Was it a challenge to balance your political career while you focussed on this new publication?
Writing itself is a challenge and politics is consuming. There are situations when I had to address multiple issues simultaneously. There were also times when I was thinking of a plot and something else has been asked to be done even on holiday. That comes as a constraint but I'm glad for the mental support of my family and friends, especially my children. It gave me the strength to tackle the challenges and present my book to readers. As I mentioned before, the kind of person you work alongside also deserves the credit. There were instances when I would send voice notes to Krishna and ask for his help even if I'm in the middle of some work assigned to me by the government.
With such an overwhelming response, do you plan on writing more books, especially non-fiction?

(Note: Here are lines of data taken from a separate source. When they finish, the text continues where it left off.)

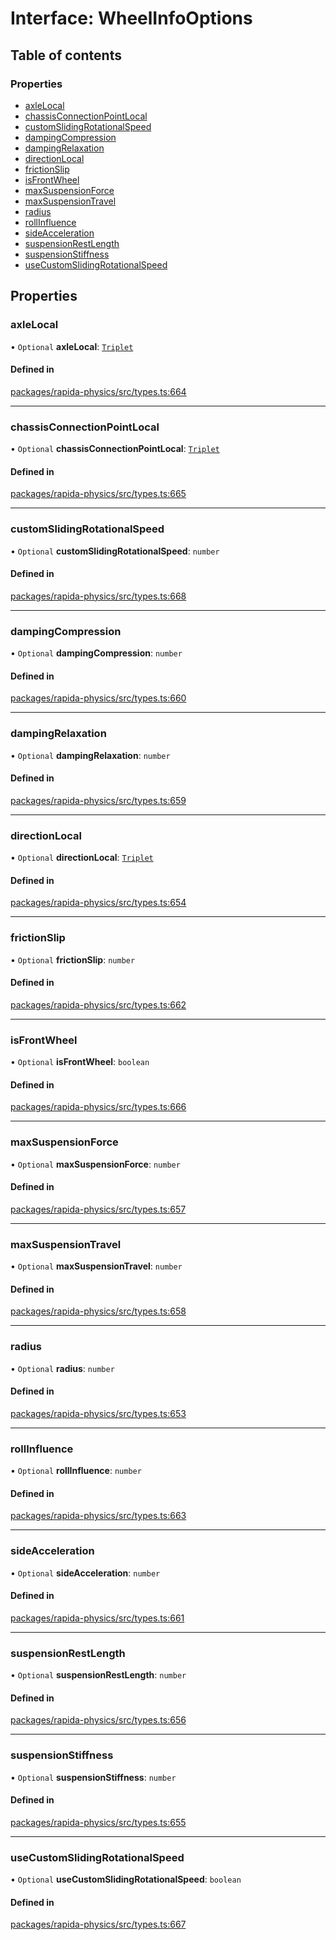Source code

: # Interface: WheelInfoOptions

## Table of contents

### Properties

- [axleLocal](WheelInfoOptions.md#axlelocal)
- [chassisConnectionPointLocal](WheelInfoOptions.md#chassisconnectionpointlocal)
- [customSlidingRotationalSpeed](WheelInfoOptions.md#customslidingrotationalspeed)
- [dampingCompression](WheelInfoOptions.md#dampingcompression)
- [dampingRelaxation](WheelInfoOptions.md#dampingrelaxation)
- [directionLocal](WheelInfoOptions.md#directionlocal)
- [frictionSlip](WheelInfoOptions.md#frictionslip)
- [isFrontWheel](WheelInfoOptions.md#isfrontwheel)
- [maxSuspensionForce](WheelInfoOptions.md#maxsuspensionforce)
- [maxSuspensionTravel](WheelInfoOptions.md#maxsuspensiontravel)
- [radius](WheelInfoOptions.md#radius)
- [rollInfluence](WheelInfoOptions.md#rollinfluence)
- [sideAcceleration](WheelInfoOptions.md#sideacceleration)
- [suspensionRestLength](WheelInfoOptions.md#suspensionrestlength)
- [suspensionStiffness](WheelInfoOptions.md#suspensionstiffness)
- [useCustomSlidingRotationalSpeed](WheelInfoOptions.md#usecustomslidingrotationalspeed)

## Properties

### axleLocal

• `Optional` **axleLocal**: [`Triplet`](../modules.md#triplet)

#### Defined in

[packages/rapida-physics/src/types.ts:664](https://gitlab.com/rapidajs/rapida/-/blob/795fd7e/packages/rapida-physics/src/types.ts#L664)

___

### chassisConnectionPointLocal

• `Optional` **chassisConnectionPointLocal**: [`Triplet`](../modules.md#triplet)

#### Defined in

[packages/rapida-physics/src/types.ts:665](https://gitlab.com/rapidajs/rapida/-/blob/795fd7e/packages/rapida-physics/src/types.ts#L665)

___

### customSlidingRotationalSpeed

• `Optional` **customSlidingRotationalSpeed**: `number`

#### Defined in

[packages/rapida-physics/src/types.ts:668](https://gitlab.com/rapidajs/rapida/-/blob/795fd7e/packages/rapida-physics/src/types.ts#L668)

___

### dampingCompression

• `Optional` **dampingCompression**: `number`

#### Defined in

[packages/rapida-physics/src/types.ts:660](https://gitlab.com/rapidajs/rapida/-/blob/795fd7e/packages/rapida-physics/src/types.ts#L660)

___

### dampingRelaxation

• `Optional` **dampingRelaxation**: `number`

#### Defined in

[packages/rapida-physics/src/types.ts:659](https://gitlab.com/rapidajs/rapida/-/blob/795fd7e/packages/rapida-physics/src/types.ts#L659)

___

### directionLocal

• `Optional` **directionLocal**: [`Triplet`](../modules.md#triplet)

#### Defined in

[packages/rapida-physics/src/types.ts:654](https://gitlab.com/rapidajs/rapida/-/blob/795fd7e/packages/rapida-physics/src/types.ts#L654)

___

### frictionSlip

• `Optional` **frictionSlip**: `number`

#### Defined in

[packages/rapida-physics/src/types.ts:662](https://gitlab.com/rapidajs/rapida/-/blob/795fd7e/packages/rapida-physics/src/types.ts#L662)

___

### isFrontWheel

• `Optional` **isFrontWheel**: `boolean`

#### Defined in

[packages/rapida-physics/src/types.ts:666](https://gitlab.com/rapidajs/rapida/-/blob/795fd7e/packages/rapida-physics/src/types.ts#L666)

___

### maxSuspensionForce

• `Optional` **maxSuspensionForce**: `number`

#### Defined in

[packages/rapida-physics/src/types.ts:657](https://gitlab.com/rapidajs/rapida/-/blob/795fd7e/packages/rapida-physics/src/types.ts#L657)

___

### maxSuspensionTravel

• `Optional` **maxSuspensionTravel**: `number`

#### Defined in

[packages/rapida-physics/src/types.ts:658](https://gitlab.com/rapidajs/rapida/-/blob/795fd7e/packages/rapida-physics/src/types.ts#L658)

___

### radius

• `Optional` **radius**: `number`

#### Defined in

[packages/rapida-physics/src/types.ts:653](https://gitlab.com/rapidajs/rapida/-/blob/795fd7e/packages/rapida-physics/src/types.ts#L653)

___

### rollInfluence

• `Optional` **rollInfluence**: `number`

#### Defined in

[packages/rapida-physics/src/types.ts:663](https://gitlab.com/rapidajs/rapida/-/blob/795fd7e/packages/rapida-physics/src/types.ts#L663)

___

### sideAcceleration

• `Optional` **sideAcceleration**: `number`

#### Defined in

[packages/rapida-physics/src/types.ts:661](https://gitlab.com/rapidajs/rapida/-/blob/795fd7e/packages/rapida-physics/src/types.ts#L661)

___

### suspensionRestLength

• `Optional` **suspensionRestLength**: `number`

#### Defined in

[packages/rapida-physics/src/types.ts:656](https://gitlab.com/rapidajs/rapida/-/blob/795fd7e/packages/rapida-physics/src/types.ts#L656)

___

### suspensionStiffness

• `Optional` **suspensionStiffness**: `number`

#### Defined in

[packages/rapida-physics/src/types.ts:655](https://gitlab.com/rapidajs/rapida/-/blob/795fd7e/packages/rapida-physics/src/types.ts#L655)

___

### useCustomSlidingRotationalSpeed

• `Optional` **useCustomSlidingRotationalSpeed**: `boolean`

#### Defined in

[packages/rapida-physics/src/types.ts:667](https://gitlab.com/rapidajs/rapida/-/blob/795fd7e/packages/rapida-physics/src/types.ts#L667)
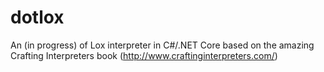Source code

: # dotlox
An (in progress) of Lox interpreter in C#/.NET Core based on the amazing Crafting Interpreters book (http://www.craftinginterpreters.com/)
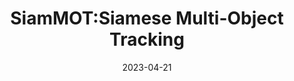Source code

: ---
layout: seminar-post
title: 'SiamMOT:Siamese Multi-Object Tracking'
subtitle: ''
categories:
    - "Computer Vision"
tags: ['Tracking']
date: 2023-04-21
pdf_url: 'https://drive.google.com/file/d/12qidpYYuGVHGkTaQc1xd4ttgaS1AONSq/preview'
---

Yes, definitely! Another conspiracy is already brewing in my mind. Somewhere, the plot is already ready. A bit more research needs to be conducted in the direction. The book will not be a sequence to this book but it will be on the lines of a conspiracy. Each book would be a standalone and each story will be different from the next. Now, I need to decide whom to work with as my assistant (Kumar) has now shifted base. For now, that stands as a challenge.
Which authors (from any period of literature) have inspired you – knowingly or otherwise?
There have been many. Since it's a conspiracy, I would regard drawing inspiration from Agatha Christie who narrated many a murder mystery with an added philosophical element. Ian Rankin would be another prominent author in this genre. I have also drawn inspiration from Leo Tolstoy, who touched upon the various nuances of life, and also Jane Austen. There were many such great writes and books like Oliver Twist and Gulliver's Travel would not just be a source of inspiration for me, but also for many others. Roald Dahl too! This may sound funny as most of his works are children's books but I love his work. You should never let the child in you die.
How supportive has your family been?
They have provided tremendous support and love. Saturday is our library day and all of us would pick up books. I was very worried when my kids were growing up and hoped they wouldn't turn out to be 'modern kids' who stop reading books and are dependent on the internet for almost everything. This kills the innovator in you! My family, including my in-laws, has been very passionate about reading good books.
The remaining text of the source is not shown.